Saturday, August 06, 2005


Weekend Rumors and a Berger Fix

I've been told today will be a little slow, but I don't fully buy it.

I think we will see Lindros and the Leafs (in the long prophesized, harmonic convergence of the hockey gods) finally united today.

I am hearing Selanne is all but signed in St. Louis.

And Palffy...where oh where will the the mini-me of Jagr go? I am still hearing many teams, with the Rangers leading the race. However, Atlanta is also a possibility, as is Calgary...I also heard Buffalo this morning...I will stay on that one..

Hamrlik to Carolina is still being discussed, but Boston is also in on this one...
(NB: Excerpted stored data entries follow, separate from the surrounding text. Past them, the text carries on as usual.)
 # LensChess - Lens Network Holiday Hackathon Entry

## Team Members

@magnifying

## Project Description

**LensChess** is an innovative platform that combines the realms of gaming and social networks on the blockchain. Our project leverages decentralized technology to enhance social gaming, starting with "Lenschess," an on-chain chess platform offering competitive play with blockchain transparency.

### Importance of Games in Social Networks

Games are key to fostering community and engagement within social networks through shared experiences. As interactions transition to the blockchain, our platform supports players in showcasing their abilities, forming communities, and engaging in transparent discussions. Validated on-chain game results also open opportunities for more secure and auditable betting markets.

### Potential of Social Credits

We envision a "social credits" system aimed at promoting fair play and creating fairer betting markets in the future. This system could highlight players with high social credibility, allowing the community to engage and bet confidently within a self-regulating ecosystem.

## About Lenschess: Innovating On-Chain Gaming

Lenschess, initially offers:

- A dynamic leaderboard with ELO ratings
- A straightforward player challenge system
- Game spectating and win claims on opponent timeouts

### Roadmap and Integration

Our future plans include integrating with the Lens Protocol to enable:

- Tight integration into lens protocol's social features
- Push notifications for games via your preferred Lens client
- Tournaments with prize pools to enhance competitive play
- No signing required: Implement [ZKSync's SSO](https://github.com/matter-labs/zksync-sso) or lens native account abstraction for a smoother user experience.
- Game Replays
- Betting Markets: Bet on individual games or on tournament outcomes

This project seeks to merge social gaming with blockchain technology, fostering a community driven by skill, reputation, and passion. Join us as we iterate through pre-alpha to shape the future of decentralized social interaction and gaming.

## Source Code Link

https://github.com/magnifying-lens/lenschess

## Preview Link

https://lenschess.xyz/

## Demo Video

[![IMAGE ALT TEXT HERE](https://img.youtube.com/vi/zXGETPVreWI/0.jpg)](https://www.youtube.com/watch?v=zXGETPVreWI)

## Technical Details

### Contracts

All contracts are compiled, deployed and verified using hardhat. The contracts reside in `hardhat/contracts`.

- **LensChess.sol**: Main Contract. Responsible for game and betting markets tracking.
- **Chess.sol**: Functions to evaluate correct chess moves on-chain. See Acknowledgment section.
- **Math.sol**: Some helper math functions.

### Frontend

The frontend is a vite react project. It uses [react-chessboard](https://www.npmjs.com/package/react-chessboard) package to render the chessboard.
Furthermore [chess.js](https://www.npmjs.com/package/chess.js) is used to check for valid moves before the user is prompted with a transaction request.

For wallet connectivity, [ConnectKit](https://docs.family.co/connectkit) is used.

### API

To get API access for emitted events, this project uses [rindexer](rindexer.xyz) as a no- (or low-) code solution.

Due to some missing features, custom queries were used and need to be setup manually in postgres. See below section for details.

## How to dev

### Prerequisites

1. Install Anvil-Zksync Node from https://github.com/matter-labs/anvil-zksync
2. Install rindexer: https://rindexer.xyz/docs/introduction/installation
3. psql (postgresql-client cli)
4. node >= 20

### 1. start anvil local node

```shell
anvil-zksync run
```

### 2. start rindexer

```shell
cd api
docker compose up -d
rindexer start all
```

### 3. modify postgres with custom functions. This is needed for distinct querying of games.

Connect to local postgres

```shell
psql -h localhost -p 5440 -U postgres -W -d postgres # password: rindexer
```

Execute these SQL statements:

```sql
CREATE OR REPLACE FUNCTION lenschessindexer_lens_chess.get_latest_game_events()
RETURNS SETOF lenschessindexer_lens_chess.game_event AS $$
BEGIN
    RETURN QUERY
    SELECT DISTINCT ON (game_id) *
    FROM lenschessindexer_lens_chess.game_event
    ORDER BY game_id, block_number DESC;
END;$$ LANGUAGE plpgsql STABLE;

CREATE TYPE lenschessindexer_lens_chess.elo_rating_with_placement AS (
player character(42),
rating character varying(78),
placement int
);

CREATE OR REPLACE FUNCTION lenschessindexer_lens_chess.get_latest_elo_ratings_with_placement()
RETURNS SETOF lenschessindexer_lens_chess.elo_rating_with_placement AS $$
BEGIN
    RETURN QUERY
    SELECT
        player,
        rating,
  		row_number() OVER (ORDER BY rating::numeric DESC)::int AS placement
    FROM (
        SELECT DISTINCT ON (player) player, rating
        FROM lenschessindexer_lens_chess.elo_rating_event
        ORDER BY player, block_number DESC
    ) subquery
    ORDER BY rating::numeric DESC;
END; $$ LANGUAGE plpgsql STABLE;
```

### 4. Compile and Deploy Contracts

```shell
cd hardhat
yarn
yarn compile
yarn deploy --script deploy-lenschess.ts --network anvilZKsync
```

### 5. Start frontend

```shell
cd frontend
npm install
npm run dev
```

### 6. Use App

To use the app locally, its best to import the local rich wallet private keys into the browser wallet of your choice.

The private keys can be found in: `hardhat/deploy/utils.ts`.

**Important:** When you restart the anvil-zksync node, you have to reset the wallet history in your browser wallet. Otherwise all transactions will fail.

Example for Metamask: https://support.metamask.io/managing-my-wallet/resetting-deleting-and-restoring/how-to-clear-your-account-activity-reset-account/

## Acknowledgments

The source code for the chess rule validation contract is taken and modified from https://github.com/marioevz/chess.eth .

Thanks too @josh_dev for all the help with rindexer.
I heard the first Washington Capitals rumors last night...they have been having a terrible time getting people to come there so far...possibly Bondra returning..he has really been the forgotten free agent. Bondra has a ton of talent left in him. San Jose is also interested.

And how about Mogilny joining Ovechkin in DC? That is a strong possibility according to a source.

I will be swamped this weekend with "other endeavors" that will keep me on the run......not sure how much wifi access I will be able to find, but I will jump in the chatroom when i can...I will be checking email and updating the blog from my sidekick as things break. So insiders, scattered email updates are likely. Keep checking the blog instead

Here is the latest from Howard Berger, and enjoy your weekend.


The Fan-590 Radio, Toronto

On the surface, and beneath it, Tie Domi sure sounds more relieved than happy to be staying with the Toronto Maple Leafs. And anyone who knows the veteran sparkplug can easily understand why.

In spite of his bellicose nature as a player, Domi is a proud and sensitive man. He’s also practical, which makes him a smart businessperson. Let’s look at the on-ice Domi…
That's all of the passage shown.